# [Exercise requirements]
Give all the data again exactly.

[Saved entries]
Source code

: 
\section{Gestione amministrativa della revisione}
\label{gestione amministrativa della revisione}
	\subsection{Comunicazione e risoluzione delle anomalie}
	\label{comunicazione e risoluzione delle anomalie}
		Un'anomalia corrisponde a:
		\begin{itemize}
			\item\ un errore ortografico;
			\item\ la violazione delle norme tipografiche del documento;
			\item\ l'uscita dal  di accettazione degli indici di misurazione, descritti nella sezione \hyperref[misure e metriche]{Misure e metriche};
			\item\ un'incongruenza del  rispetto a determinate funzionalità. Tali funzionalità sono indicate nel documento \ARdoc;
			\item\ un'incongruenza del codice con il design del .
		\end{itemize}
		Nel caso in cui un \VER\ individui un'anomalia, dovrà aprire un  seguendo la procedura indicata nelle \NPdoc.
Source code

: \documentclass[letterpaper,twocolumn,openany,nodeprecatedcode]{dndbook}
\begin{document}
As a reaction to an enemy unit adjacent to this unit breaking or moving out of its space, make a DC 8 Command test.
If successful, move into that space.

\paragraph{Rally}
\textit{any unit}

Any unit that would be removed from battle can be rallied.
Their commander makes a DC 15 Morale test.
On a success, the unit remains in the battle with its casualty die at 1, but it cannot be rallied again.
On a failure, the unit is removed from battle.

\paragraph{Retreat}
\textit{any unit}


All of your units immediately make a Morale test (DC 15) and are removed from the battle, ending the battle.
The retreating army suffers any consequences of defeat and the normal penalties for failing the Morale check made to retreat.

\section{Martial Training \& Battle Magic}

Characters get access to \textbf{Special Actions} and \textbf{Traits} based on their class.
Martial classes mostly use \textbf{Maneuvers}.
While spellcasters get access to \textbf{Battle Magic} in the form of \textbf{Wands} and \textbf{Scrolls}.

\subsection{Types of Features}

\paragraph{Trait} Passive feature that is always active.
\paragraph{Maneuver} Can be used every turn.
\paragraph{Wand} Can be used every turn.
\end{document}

# [Answer to the problem]
Source code

: 
\section{Gestione amministrativa della revisione}
\label{gestione amministrativa della revisione}
	\subsection{Comunicazione e risoluzione delle anomalie}
	\label{comunicazione e risoluzione delle anomalie}
		Un'anomalia corrisponde a:
		\begin{itemize}
			\item\ un errore ortografico;
			\item\ la violazione delle norme tipografiche del documento;
			\item\ l'uscita dal  di accettazione degli indici di misurazione, descritti nella sezione \hyperref[misure e metriche]{Misure e metriche};
			\item\ un'incongruenza del  rispetto a determinate funzionalità. Tali funzionalità sono indicate nel documento \ARdoc;
			\item\ un'incongruenza del codice con il design del .
		\end{itemize}
		Nel caso in cui un \VER\ individui un'anomalia, dovrà aprire un  seguendo la procedura indicata nelle \NPdoc.
Source code

: \documentclass[letterpaper,twocolumn,openany,nodeprecatedcode]{dndbook}
\begin{document}
As a reaction to an enemy unit adjacent to this unit breaking or moving out of its space, make a DC 8 Command test.
If successful, move into that space.

\paragraph{Rally}
\textit{any unit}

Any unit that would be removed from battle can be rallied.
Their commander makes a DC 15 Morale test.
On a success, the unit remains in the battle with its casualty die at 1, but it cannot be rallied again.
On a failure, the unit is removed from battle.

\paragraph{Retreat}
\textit{any unit}


All of your units immediately make a Morale test (DC 15) and are removed from the battle, ending the battle.
The retreating army suffers any consequences of defeat and the normal penalties for failing the Morale check made to retreat.

\section{Martial Training \& Battle Magic}

Characters get access to \textbf{Special Actions} and \textbf{Traits} based on their class.
Martial classes mostly use \textbf{Maneuvers}.
While spellcasters get access to \textbf{Battle Magic} in the form of \textbf{Wands} and \textbf{Scrolls}.

\subsection{Types of Features}

\paragraph{Trait} Passive feature that is always active.
\paragraph{Maneuver} Can be used every turn.
\paragraph{Wand} Can be used every turn.
\end{document}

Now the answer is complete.